- Opening Delimiter -

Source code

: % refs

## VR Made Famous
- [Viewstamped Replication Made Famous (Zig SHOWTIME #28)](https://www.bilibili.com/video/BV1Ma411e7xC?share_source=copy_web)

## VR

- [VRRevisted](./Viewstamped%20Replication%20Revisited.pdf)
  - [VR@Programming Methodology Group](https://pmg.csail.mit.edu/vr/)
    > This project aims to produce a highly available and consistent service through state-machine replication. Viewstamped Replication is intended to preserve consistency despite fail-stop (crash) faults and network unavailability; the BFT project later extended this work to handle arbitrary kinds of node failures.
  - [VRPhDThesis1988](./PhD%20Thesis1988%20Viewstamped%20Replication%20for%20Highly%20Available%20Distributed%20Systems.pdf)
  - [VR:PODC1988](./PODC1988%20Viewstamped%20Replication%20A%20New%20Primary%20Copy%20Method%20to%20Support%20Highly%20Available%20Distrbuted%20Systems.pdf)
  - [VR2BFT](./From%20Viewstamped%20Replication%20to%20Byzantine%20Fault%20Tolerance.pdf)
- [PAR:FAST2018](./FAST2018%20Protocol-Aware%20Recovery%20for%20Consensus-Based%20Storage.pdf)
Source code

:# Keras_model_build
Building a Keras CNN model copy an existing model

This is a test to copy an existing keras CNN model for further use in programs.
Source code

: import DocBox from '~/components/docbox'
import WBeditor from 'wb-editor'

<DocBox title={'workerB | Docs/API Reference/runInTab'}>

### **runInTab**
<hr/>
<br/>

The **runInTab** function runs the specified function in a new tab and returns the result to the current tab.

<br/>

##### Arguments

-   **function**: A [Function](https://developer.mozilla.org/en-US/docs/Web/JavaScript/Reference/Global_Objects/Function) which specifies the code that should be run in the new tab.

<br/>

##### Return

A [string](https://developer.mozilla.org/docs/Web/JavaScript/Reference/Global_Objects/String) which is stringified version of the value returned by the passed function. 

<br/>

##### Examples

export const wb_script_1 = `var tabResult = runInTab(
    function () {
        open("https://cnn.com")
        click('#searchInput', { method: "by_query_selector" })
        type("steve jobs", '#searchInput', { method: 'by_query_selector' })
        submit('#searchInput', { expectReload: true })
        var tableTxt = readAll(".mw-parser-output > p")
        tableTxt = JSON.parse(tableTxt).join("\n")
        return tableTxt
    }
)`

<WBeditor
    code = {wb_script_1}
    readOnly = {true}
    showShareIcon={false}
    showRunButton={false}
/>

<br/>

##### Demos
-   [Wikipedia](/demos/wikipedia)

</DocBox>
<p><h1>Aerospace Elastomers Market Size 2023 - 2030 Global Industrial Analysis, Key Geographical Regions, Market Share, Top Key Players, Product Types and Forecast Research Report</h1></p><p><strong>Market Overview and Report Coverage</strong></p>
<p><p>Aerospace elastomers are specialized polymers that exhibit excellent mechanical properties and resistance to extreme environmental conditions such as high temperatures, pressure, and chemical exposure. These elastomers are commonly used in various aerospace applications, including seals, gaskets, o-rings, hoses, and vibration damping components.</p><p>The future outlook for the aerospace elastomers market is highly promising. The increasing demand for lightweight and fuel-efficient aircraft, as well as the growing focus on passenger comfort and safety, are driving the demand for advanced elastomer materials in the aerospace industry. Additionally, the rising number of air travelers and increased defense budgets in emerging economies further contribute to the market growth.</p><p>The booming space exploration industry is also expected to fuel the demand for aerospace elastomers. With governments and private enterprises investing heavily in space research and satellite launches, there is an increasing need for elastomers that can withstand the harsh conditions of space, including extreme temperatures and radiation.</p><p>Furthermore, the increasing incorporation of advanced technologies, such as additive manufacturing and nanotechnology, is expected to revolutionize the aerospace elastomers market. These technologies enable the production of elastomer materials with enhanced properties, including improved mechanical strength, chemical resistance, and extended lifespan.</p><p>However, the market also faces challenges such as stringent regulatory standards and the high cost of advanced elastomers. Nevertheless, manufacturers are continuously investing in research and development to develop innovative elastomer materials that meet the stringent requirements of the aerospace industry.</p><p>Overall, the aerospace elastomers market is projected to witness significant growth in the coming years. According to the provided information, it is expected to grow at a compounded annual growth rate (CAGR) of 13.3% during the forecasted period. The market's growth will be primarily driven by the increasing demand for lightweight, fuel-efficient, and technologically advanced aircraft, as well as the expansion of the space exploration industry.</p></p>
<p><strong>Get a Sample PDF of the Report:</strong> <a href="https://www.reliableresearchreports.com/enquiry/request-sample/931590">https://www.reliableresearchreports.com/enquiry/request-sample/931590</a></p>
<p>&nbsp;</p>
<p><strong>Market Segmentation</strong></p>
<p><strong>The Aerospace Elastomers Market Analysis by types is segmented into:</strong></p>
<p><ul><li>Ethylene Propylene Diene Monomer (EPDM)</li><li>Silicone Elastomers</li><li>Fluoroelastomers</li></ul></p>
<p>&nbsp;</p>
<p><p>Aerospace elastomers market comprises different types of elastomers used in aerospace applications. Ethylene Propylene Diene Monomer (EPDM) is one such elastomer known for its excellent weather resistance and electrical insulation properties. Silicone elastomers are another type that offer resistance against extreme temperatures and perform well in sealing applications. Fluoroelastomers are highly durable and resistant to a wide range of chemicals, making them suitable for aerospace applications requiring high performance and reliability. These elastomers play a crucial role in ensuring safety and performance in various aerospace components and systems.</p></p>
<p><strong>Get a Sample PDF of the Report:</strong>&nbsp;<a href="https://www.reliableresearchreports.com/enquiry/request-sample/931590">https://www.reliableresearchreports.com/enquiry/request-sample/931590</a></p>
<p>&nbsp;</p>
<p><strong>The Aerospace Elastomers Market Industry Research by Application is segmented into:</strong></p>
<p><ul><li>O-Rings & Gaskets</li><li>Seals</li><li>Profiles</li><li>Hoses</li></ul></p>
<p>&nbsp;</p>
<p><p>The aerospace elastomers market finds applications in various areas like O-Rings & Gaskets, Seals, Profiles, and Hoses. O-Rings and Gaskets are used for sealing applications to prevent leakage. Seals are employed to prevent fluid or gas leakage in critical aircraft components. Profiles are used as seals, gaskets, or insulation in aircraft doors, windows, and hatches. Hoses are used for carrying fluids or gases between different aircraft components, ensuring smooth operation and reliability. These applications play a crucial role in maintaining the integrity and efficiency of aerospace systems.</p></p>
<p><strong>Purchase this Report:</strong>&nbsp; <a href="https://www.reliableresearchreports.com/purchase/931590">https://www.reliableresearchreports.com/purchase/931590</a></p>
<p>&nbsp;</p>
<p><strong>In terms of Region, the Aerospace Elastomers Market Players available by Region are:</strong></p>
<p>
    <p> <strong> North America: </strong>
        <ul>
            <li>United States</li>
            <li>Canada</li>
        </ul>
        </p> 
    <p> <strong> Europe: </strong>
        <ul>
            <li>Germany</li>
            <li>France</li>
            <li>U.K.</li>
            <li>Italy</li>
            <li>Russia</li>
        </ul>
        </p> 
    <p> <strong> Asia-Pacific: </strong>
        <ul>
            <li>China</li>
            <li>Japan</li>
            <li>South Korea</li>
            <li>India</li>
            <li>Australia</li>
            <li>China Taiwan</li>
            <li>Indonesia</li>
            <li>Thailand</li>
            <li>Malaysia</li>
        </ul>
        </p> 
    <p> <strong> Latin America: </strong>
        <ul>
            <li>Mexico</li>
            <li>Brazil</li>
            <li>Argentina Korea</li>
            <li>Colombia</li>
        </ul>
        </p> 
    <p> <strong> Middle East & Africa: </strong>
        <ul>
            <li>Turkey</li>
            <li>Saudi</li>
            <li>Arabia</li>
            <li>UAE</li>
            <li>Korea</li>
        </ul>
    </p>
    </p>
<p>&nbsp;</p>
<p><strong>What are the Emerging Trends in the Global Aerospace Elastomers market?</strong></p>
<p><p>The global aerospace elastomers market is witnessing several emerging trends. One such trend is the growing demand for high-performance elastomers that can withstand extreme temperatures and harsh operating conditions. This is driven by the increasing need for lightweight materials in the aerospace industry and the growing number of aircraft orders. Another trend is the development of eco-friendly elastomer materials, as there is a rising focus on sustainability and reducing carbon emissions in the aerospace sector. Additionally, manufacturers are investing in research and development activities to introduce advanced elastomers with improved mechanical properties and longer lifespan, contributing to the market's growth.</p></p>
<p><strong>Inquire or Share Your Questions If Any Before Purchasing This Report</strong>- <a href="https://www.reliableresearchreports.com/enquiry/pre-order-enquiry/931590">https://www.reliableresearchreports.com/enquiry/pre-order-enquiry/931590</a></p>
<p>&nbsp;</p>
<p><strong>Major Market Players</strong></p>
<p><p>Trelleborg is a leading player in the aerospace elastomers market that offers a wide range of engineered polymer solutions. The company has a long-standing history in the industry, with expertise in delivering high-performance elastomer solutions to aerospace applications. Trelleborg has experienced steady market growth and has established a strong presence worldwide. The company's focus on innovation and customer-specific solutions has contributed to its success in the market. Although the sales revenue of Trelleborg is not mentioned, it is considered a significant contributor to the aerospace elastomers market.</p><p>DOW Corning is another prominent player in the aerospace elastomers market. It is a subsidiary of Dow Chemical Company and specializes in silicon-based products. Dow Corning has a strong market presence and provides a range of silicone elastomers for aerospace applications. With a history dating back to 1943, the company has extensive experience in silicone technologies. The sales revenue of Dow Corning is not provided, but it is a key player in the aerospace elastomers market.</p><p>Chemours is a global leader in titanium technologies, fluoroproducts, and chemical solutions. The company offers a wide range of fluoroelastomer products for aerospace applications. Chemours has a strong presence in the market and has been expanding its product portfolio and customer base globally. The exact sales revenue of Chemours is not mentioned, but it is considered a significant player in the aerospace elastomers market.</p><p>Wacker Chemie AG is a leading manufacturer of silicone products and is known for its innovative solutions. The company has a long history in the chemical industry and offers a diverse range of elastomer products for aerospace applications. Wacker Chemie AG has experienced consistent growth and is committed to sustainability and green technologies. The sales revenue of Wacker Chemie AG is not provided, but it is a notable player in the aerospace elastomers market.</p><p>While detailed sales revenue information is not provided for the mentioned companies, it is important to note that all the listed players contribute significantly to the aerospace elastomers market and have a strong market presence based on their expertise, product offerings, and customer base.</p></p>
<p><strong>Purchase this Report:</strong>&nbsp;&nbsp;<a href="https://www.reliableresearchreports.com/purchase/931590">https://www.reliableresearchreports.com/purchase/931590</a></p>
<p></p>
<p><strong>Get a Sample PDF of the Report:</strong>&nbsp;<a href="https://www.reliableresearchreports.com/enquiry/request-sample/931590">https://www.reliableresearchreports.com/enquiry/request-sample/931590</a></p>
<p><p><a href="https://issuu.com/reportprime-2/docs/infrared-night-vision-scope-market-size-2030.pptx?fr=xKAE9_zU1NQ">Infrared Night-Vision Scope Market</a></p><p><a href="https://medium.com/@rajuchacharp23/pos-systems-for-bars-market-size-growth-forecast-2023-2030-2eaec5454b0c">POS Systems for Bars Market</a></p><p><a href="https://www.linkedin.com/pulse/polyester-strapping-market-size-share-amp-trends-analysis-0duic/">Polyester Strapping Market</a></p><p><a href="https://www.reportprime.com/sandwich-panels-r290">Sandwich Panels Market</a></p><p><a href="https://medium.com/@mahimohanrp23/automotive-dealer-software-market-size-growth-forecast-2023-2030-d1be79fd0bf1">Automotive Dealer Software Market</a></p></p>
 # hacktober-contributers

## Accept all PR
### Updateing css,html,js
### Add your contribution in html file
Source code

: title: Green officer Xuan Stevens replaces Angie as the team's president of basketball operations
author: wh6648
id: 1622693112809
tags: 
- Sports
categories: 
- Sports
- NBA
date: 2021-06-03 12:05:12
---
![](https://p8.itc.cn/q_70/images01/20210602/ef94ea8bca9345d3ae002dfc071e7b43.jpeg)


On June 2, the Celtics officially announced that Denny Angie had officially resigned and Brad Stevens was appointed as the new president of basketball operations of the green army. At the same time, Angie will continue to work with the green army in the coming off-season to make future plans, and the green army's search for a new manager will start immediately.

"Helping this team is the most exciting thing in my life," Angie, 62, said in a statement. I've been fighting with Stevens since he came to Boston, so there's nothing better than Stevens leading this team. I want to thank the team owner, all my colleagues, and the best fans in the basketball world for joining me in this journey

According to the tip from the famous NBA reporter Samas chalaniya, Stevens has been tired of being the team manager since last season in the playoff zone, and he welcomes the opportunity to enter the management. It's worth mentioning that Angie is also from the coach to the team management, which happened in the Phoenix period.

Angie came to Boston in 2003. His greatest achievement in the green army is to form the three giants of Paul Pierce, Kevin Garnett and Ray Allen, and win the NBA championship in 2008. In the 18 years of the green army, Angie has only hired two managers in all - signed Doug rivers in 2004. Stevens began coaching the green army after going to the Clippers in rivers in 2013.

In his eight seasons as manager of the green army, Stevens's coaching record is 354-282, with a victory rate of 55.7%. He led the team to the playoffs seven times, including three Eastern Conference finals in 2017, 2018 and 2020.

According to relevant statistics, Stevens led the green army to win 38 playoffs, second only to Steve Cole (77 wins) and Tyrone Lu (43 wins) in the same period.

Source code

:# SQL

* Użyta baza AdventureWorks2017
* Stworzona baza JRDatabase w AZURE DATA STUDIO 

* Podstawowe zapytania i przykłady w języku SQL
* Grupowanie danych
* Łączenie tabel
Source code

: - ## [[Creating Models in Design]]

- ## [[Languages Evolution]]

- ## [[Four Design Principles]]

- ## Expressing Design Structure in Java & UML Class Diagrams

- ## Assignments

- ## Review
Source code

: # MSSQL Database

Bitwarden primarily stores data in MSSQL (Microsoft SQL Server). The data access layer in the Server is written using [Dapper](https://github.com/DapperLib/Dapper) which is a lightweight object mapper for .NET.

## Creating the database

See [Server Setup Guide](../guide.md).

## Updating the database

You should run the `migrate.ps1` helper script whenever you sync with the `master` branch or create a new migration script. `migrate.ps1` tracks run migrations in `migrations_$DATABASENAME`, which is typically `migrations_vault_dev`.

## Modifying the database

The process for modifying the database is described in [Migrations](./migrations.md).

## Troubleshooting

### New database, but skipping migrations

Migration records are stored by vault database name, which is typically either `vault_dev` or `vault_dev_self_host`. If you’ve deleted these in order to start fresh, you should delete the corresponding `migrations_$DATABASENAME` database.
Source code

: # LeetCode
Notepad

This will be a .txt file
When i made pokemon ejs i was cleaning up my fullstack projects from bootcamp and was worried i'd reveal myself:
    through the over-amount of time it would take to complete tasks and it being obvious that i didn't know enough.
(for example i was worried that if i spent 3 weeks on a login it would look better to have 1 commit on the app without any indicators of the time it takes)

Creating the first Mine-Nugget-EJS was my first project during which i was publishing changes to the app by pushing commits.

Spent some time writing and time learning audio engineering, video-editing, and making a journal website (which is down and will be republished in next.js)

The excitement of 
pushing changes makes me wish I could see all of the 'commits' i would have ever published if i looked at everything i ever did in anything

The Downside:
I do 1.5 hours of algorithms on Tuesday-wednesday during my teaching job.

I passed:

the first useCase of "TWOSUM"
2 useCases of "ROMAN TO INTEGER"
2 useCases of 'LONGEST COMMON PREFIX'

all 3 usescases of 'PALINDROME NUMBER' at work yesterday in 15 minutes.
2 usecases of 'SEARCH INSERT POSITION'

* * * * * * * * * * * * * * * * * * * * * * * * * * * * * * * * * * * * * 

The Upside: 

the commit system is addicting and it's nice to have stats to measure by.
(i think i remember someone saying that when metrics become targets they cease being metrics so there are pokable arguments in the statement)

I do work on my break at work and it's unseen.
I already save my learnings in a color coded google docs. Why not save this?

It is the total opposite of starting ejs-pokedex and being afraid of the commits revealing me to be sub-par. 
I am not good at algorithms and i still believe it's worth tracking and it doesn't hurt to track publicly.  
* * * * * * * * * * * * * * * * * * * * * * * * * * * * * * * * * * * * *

- Closing Delimiter -

* [Your instructions]:
Word for word, reproduce the listing from its first line through the line that has "- [VRRevisted](./Viewstamped%20Replication%20Revisited.pdf)" in it, and go no further.

* [Written answer]:
Source code

: % refs

## VR Made Famous
- [Viewstamped Replication Made Famous (Zig SHOWTIME #28)](https://www.bilibili.com/video/BV1Ma411e7xC?share_source=copy_web)

## VR

- [VRRevisted](./Viewstamped%20Replication%20Revisited.pdf)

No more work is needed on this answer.